Ascent to Posets
The ridge is classified as a beginner's ridge—most sections of the ridge are grade II, with the exception of two grade III sections—but it requires our attention and concentration at all times: we must tackle some aerial sections and perform some climbs with good grip.

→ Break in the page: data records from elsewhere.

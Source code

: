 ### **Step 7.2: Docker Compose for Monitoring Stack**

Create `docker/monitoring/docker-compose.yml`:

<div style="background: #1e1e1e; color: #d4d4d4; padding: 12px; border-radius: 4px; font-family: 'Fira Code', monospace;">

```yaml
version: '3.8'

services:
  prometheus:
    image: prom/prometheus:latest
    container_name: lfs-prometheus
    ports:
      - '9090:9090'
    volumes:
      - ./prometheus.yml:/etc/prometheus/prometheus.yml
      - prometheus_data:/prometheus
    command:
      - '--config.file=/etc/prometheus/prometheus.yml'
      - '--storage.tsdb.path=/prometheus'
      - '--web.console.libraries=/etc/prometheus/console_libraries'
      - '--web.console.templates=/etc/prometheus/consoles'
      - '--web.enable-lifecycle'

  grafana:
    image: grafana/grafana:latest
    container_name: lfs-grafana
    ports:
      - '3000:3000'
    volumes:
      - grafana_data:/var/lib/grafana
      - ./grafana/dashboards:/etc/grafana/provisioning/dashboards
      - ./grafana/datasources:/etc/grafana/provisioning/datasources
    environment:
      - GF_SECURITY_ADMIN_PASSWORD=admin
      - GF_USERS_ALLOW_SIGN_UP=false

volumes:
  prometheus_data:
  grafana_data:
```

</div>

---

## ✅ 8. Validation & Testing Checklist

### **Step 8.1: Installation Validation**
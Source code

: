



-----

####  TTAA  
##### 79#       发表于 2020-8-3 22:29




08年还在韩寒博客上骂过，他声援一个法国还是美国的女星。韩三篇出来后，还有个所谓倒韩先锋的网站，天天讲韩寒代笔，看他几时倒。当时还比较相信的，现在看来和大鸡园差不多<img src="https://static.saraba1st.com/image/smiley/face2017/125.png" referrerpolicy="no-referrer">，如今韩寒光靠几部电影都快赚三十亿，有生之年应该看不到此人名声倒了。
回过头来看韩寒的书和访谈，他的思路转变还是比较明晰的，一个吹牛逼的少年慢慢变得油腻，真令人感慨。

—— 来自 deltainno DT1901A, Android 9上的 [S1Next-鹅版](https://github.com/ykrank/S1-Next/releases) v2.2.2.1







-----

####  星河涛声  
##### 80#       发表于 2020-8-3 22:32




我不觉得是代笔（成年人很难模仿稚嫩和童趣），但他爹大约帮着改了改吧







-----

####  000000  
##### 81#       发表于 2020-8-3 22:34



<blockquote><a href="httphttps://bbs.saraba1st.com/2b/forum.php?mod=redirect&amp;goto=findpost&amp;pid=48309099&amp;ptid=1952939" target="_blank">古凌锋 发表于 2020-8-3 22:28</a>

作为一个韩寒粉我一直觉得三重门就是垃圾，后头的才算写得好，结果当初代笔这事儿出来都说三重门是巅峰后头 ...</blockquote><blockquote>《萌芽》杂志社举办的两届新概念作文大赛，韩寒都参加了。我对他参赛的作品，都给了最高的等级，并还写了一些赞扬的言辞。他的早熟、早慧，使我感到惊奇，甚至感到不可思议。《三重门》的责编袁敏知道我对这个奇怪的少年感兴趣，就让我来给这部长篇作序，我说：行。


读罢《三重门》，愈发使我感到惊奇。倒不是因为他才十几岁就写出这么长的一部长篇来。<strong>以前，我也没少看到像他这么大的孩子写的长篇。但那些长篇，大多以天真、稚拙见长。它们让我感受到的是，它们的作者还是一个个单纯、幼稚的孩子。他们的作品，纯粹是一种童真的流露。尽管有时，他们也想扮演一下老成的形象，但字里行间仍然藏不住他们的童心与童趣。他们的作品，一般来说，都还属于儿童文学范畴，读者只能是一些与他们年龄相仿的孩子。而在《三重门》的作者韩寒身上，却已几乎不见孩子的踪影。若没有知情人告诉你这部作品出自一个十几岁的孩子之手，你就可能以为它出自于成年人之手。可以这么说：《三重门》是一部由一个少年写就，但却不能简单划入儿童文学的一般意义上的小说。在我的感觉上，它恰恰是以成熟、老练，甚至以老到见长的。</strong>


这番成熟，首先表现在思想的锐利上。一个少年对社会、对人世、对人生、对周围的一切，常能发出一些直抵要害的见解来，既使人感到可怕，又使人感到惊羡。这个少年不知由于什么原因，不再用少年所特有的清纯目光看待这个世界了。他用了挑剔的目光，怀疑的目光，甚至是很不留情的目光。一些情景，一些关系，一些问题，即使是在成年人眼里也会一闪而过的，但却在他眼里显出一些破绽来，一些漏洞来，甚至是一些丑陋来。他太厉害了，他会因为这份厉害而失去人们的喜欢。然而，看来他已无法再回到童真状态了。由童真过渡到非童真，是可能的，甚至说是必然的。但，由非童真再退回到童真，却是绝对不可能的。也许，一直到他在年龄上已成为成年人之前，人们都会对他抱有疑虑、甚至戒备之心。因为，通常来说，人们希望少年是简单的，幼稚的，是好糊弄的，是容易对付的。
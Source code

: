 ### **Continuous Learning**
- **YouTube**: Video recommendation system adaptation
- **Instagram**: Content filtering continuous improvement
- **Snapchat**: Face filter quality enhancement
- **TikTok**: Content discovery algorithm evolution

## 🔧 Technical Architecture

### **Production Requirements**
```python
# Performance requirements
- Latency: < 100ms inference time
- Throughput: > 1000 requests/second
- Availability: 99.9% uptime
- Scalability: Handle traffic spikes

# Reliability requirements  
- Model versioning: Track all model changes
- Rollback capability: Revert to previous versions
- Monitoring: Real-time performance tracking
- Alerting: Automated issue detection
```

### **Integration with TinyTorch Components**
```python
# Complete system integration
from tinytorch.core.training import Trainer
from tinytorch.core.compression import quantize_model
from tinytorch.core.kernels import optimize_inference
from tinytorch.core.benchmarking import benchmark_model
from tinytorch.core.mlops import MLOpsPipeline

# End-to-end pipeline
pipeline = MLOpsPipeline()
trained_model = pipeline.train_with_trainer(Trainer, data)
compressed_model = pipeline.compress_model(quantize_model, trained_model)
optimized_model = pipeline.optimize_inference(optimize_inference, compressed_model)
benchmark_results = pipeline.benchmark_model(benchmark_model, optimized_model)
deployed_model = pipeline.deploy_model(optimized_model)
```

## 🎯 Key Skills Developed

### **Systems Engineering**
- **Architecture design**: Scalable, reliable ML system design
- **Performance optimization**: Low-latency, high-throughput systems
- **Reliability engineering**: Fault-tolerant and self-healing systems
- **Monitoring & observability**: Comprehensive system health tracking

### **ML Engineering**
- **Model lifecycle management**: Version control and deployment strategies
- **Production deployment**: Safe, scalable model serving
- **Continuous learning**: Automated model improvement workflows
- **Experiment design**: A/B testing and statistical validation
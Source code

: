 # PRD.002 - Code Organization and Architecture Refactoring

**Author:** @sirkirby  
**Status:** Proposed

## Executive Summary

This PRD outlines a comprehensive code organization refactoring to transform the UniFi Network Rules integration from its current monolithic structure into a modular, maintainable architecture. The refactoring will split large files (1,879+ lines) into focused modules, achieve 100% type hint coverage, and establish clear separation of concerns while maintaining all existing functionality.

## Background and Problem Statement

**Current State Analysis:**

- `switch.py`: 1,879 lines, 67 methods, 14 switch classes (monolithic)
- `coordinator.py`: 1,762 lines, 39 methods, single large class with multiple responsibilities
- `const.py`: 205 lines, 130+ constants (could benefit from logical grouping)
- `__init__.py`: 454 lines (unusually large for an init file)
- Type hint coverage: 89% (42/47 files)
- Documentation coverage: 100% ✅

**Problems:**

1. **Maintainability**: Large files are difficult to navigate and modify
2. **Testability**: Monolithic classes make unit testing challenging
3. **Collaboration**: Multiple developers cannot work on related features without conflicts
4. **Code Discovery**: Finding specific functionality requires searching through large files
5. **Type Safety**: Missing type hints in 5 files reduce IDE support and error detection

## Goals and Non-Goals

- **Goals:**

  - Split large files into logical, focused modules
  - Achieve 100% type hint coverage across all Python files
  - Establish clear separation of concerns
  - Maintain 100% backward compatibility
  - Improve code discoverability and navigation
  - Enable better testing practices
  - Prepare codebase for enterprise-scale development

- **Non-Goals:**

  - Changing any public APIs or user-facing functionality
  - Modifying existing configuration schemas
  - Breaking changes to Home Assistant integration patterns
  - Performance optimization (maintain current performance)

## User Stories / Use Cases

The Espadas ridge will not leave us indifferent. It offers a long route that mostly runs along a comfortable and obvious ridge. However, it requires us to overcome some aerial and difficult sections where we must not be afraid of heights. We must also overcome the famous Funambulista Pass, a spectacular pass that leads us to the Tuca de Llardaneta.
Grupos
Duración
Dificultad
Nivel 4
ROUTE
DAY 1 ROUTE
We begin the route at the Espigantosa Bridge parking lot (12:00 a.m. - 1,550 m) and end at the Ángel Orús refuge or Forcau refuge (1:45 a.m. - 2,150 m). This refuge is located on a terrace in the Forcau Valley (below the Agujas de Forcau), offering magnificent views of the Eriste Valley.
DAY 2 ROUTE
Behind the Ángel Orús refuge (12:00 a.m. - 2,150 m), we reach the summit of Posets Peak (5:45 a.m. - 3,375 m)—the second highest mountain in the range, just 29 m lower than Aneto—from where we enjoy magnificent and unbeatable views.
From the summit of Posets, we begin the descent heading south. The return route follows the normal route, along the Espalda de Possets until we reach the Ángel Orús refuge (8:30 a.m. - 2,150 m). From the refuge, we continue descending until we reach the Espigantosa Bridge parking lot (10:15 a.m. - 1,550 m), our starting point.
MORE INFORMATION
TOTAL TIME:
Day 1: 1:45 hours from the Espigantosa Bridge parking lot to the Ángel Orús refuge.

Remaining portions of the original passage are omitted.